Some people believe a barrier separates their personal and professional lives. An honest and discerning look at your experiences and those of others you’ve worked with reveals this isn’t the case. It’s quite common, in fact, for people to carry their personal baggage through the front door of a business, unpack and spread the contents throughout the workplace.
We travel between interconnected personal and professional worlds. When there’s balance, happiness, purpose, and success in life outside business, the version of themselves people bring to work is different than if this isn’t their reality.
Relationship issues, parenting challenges, and extended family matters are common occurrences. These are real issues that often weigh heavily on the hearts and minds of those affected. When not managed effectively, they can have negative and even lasting effects on attitude, performance, morale, and the business.
Compound this with such additional circumstances as financial troubles, health problems, lack of purpose and fulfillment, and the despair that often accompanies them, and you have a recipe for disaster through dysfunctional behaviors. Who you are at work directly affects team members, customers, and the bottom line in profound ways.
As a business coach and consultant, I’ve witnessed top performers lose direction and focus due to mounting personal issues and their inability to deal with them in a constructive way. Even after years of dedicated work, it can be a quick slide from the top when personal challenges overwhelm the ability to function at the high levels to which they and others have grown accustomed.
Business owners, managers, and anyone else in leadership roles exert the largest effects — positive and negative — on the work environment.
Team members look to these individuals for direction and stability. When leaders are lost in personal issues or unable to separate from them while on the job, they affect the entire team to some degree. A noticeable funk can overcome a department or even an entire business.
Personal challenges belong solely to the people experiencing them — not everyone at work. And certainly not to the customers patronizing the business.
An increase in errors and customer dissatisfaction — often due to a lack of focus and disengagement — coupled with declining revenues and negative effects on the work environment can only be tolerated for so long before a team member must be let go.
But this doesn’t have to be the case.
One successful strategy is to view work as a “timeout” — a getaway — from personal challenges.
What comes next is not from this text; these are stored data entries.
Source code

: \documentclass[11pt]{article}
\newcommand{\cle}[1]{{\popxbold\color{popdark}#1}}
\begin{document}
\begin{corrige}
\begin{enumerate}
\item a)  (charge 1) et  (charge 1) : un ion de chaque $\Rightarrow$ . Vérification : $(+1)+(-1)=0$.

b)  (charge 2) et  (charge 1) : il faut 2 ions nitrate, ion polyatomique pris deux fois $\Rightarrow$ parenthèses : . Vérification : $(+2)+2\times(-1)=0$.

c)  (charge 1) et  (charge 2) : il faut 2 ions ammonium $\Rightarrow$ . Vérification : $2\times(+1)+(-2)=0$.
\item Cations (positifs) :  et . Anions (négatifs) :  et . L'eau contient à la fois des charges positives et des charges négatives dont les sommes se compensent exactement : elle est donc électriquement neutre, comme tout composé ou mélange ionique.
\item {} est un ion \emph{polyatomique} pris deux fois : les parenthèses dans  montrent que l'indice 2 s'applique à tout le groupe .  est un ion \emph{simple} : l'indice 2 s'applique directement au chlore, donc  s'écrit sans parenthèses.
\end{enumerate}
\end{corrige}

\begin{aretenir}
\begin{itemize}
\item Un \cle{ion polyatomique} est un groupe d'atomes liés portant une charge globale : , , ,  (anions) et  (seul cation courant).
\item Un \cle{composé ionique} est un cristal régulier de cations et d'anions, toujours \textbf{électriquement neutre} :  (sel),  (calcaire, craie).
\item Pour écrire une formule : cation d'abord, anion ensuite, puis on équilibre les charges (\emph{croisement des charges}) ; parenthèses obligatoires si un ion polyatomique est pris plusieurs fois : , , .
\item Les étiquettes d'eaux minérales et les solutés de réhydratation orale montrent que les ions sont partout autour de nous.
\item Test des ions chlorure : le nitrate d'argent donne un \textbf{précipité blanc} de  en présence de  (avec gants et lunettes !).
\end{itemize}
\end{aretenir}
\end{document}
By focusing attention and energy on the work at hand, you give yourself a much-needed break from the painful reality of your personal circumstances as well as an opportunity to feel better as you excel professionally.
I’m in no way suggesting anyone should deny or avoid the challenging realities of their personal lives. Just the opposite. My approach suggests there’s an appropriate time and a place for dealing with the difficulties in life, but in all likelihood that place isn’t at work.
People often believe they should just pull themselves up by the bootstraps because seeking assistance with their life problems constitutes a sign of weakness. This is often a difficult, lonely, and unsuccessful route, however. If you find yourself challenged to take back your life on your own, there’s no shame in that.
Enlisting the help of a qualified coach to get yourself — and your life — in balance and on track constitutes a wise choice indeed. It’s amazing what can be accomplished with increased awareness, simple changes in perspective, goal setting, and accountability supplied through the unbiased support of a competent coach.
Unwanted, unexpected, and truly challenging situations are a part of life for everyone. They can be difficult and daunting, but don’t have to damage or even destroy a career or business. If your ability to function at a high level and be successful and happy is compromised by issues in your personal life, get the assistance you need to bring your best to work.